* [WHAT THE TASK ASKS]:
If a line in the material below has the string "objetos", copy it out.

* [DATA IN THIS EXERCISE]:

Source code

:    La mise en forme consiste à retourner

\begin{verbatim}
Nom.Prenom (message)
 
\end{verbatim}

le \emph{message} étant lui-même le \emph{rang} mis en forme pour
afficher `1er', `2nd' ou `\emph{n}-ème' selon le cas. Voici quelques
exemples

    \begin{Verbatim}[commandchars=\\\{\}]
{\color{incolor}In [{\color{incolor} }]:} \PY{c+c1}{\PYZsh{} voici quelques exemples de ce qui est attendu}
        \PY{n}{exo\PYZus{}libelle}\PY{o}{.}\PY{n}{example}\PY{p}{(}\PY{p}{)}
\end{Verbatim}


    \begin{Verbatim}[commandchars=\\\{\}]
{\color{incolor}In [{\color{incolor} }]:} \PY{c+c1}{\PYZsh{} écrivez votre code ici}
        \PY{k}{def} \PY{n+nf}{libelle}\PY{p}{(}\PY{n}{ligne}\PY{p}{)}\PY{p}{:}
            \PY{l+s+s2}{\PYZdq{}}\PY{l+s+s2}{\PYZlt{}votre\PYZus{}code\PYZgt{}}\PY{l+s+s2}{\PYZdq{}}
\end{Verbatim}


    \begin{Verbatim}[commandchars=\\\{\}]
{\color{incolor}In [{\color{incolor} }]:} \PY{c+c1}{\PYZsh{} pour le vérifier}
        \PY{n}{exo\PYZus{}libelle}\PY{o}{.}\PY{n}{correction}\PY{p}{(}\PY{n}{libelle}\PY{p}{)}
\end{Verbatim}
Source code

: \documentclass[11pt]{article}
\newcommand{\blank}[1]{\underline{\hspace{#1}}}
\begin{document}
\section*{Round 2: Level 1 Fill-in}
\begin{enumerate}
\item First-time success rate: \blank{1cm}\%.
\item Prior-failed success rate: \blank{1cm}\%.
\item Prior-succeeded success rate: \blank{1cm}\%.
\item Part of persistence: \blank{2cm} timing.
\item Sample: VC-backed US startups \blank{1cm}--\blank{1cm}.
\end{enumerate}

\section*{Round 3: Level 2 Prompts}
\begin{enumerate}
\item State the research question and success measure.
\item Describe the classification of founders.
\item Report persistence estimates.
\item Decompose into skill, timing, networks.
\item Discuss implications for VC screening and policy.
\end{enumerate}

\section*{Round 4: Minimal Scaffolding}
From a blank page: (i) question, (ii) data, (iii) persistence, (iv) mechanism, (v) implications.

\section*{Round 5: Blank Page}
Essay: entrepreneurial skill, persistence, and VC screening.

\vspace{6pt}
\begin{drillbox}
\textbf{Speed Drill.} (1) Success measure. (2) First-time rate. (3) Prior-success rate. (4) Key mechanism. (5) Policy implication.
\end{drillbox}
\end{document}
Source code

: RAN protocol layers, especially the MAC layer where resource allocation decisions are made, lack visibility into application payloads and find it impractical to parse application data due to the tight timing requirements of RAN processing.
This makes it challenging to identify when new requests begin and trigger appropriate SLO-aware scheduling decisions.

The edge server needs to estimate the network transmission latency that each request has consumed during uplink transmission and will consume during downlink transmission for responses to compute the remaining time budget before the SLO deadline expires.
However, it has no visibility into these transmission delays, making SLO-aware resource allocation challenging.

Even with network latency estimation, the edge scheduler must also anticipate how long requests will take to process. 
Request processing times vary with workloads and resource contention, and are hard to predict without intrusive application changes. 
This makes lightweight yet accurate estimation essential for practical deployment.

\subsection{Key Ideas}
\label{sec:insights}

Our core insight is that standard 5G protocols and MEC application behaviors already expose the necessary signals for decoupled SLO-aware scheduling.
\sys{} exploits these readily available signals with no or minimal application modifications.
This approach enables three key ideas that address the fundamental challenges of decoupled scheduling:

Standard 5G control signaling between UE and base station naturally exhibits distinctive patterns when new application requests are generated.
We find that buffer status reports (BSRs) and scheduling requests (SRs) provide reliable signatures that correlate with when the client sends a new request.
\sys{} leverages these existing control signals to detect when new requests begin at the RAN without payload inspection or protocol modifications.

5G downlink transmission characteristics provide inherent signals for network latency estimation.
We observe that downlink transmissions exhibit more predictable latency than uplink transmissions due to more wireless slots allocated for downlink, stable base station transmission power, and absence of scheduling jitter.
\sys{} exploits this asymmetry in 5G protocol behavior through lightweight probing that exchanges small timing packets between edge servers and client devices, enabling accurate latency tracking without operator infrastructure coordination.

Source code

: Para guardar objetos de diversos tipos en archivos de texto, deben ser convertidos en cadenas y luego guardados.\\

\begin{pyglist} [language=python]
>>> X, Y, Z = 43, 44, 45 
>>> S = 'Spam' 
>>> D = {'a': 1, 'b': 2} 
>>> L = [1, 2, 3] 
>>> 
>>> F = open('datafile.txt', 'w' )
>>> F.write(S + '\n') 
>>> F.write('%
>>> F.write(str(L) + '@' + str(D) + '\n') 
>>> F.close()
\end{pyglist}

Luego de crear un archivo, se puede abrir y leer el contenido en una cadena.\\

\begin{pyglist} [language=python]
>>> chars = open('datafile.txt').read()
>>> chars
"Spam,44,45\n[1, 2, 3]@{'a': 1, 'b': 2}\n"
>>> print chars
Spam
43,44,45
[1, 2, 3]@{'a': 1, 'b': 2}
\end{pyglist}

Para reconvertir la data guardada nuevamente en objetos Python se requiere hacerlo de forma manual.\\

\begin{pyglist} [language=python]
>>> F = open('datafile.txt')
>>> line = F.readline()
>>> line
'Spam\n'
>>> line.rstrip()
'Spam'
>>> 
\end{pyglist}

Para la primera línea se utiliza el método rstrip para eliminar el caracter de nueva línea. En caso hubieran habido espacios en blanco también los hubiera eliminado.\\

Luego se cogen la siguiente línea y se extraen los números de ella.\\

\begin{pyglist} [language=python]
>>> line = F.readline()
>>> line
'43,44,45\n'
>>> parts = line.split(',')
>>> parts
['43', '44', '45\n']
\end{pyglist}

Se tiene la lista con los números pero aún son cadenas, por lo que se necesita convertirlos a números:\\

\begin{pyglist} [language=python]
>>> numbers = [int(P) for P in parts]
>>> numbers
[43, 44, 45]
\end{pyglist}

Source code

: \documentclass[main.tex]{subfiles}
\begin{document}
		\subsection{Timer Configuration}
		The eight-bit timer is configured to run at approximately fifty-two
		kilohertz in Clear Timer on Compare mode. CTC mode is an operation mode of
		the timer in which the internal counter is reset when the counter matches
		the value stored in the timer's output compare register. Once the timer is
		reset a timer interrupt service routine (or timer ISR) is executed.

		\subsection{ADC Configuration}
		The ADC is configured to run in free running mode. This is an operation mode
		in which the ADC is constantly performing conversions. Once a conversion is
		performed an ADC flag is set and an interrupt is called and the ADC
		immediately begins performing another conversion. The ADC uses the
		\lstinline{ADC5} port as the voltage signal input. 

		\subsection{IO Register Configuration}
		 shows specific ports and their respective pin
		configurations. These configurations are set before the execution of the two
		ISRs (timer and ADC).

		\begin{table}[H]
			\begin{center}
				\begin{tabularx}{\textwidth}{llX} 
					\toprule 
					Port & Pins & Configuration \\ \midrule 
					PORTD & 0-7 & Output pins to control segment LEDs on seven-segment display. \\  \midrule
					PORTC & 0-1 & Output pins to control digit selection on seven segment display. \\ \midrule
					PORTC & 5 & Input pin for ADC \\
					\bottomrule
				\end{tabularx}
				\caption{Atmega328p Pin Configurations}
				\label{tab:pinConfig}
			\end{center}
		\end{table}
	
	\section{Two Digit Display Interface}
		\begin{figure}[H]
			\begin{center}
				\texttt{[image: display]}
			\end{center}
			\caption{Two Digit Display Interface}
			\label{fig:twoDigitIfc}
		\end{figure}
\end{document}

* [REPLY]:
: Para guardar objetos de diversos tipos en archivos de texto, deben ser convertidos en cadenas y luego guardados.\\
Para reconvertir la data guardada nuevamente en objetos Python se requiere hacerlo de forma manual.\\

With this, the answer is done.